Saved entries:
####################
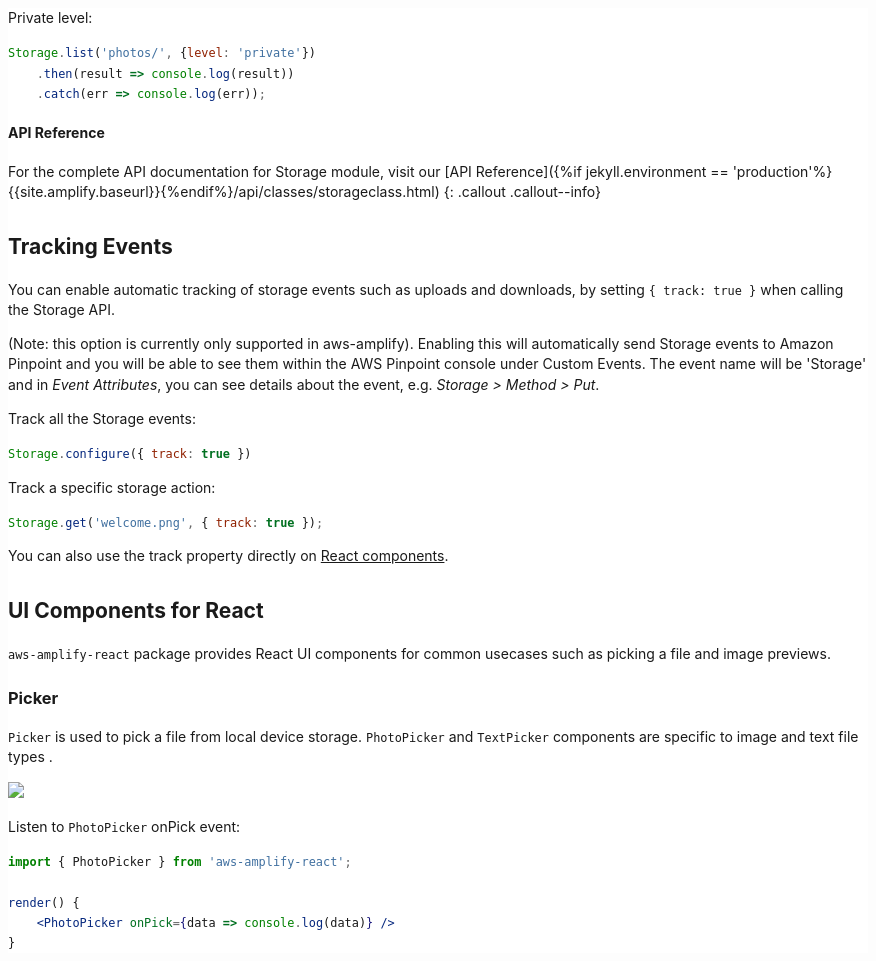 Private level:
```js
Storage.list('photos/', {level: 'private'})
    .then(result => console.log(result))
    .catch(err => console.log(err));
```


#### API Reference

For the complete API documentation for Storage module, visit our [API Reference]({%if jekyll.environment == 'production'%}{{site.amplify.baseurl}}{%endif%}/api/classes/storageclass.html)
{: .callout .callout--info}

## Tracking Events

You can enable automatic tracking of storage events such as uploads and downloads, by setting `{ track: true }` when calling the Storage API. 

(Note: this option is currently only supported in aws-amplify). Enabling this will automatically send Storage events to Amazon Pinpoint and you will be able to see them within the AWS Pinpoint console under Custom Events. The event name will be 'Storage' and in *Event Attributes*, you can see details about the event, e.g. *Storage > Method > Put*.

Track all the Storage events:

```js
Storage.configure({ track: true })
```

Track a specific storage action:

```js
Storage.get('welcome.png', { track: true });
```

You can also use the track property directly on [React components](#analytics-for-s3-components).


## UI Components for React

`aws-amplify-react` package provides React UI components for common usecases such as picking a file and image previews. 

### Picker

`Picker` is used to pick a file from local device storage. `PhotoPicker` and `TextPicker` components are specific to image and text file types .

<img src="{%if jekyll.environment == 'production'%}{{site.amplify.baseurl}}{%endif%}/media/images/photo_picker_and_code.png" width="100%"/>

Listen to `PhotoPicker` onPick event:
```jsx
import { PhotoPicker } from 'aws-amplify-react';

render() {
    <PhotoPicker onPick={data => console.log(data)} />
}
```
####################
Exercise prompt
Every line above that carries the string "file" should be copied.

Solution to this exercise
`aws-amplify-react` package provides React UI components for common usecases such as picking a file and image previews. 
`Picker` is used to pick a file from local device storage. `PhotoPicker` and `TextPicker` components are specific to image and text file types .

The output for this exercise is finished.